When WWF-Nepal started consultations with villagers on how to protect water resources and crops, the women pointed out that the indigenous seeds they had used in the past were better suited to the changing weather conditions.
One doesn’t as a rule credit WWF with much of an interest in agriculture, or at least I don’t — or didn’t. I’ve now learned better. The piece also highlights the role of community seedbanks (CSB).
Operating from a room in a one-storey building, the seed bank today stocks 68 varieties of seeds, including grains like rice, maize and millets, and vegetables like tomato, green chilli, cauliflower and cabbage. The women’s cooperative runs from the adjacent room.
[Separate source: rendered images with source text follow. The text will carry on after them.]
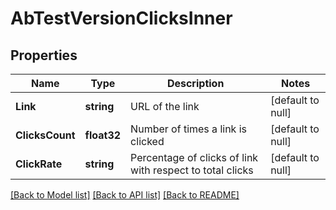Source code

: # AbTestVersionClicksInner

## Properties
Name | Type | Description | Notes
------------ | ------------- | ------------- | -------------
**Link** | **string** | URL of the link | [default to null]
**ClicksCount** | **float32** | Number of times a link is clicked | [default to null]
**ClickRate** | **string** | Percentage of clicks of link with respect to total clicks | [default to null]

[[Back to Model list]](../README.md#documentation-for-models) [[Back to API list]](../README.md#documentation-for-api-endpoints) [[Back to README]](../README.md)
Which is quite a coincidence because yesterday also saw the paper “Banking for the future: savings, security and seeds: a short study of community seed banks in Bangladesh, Costa Rica, Ethiopia, Honduras, India, Nepal, Thailand, Zambia and Zimbabwe” summarized over at Eldis. One of the recommendations of the study is that:
agricultural research institutions should extend their expertise and services for free to assist and support communities and NGOs in setting up and maintaining CSBs
Fair enough, but what about extension? I ask because also on Eldis, on the same day, we find the study “Determinants of adoption and extent of agricultural intensification in the central mid-hills of Nepal,” which concludes that:
sustainable agricultural intensification can be achieved by improving extension programmes, credit provision, infrastructural services and the promotion of irrigation facilities
Anyway, be that as it may, I think we can all agree that there’s something interesting going on in Nepal in terms of the use of landraces to adapt to climate change. It may not be the answer, but it certainly seems to be an answer. So why, pray tell, are they not listening in Bhutan? There’s definitely not much talk of community seedbanks and the role of landraces in a SciDev piece, again out on the same day mind, on the problems being faced by that country’s farmers due to climate change. Ah, but:
An upcoming regional meeting on climate change in the Himalayas, to be held in Bhutan in November 2011, will see experts discussing water, energy and biodiversity and devising strategies to build climate change resilience for food security in the region.
I hope those Nepali women with their community seedbank will be invited.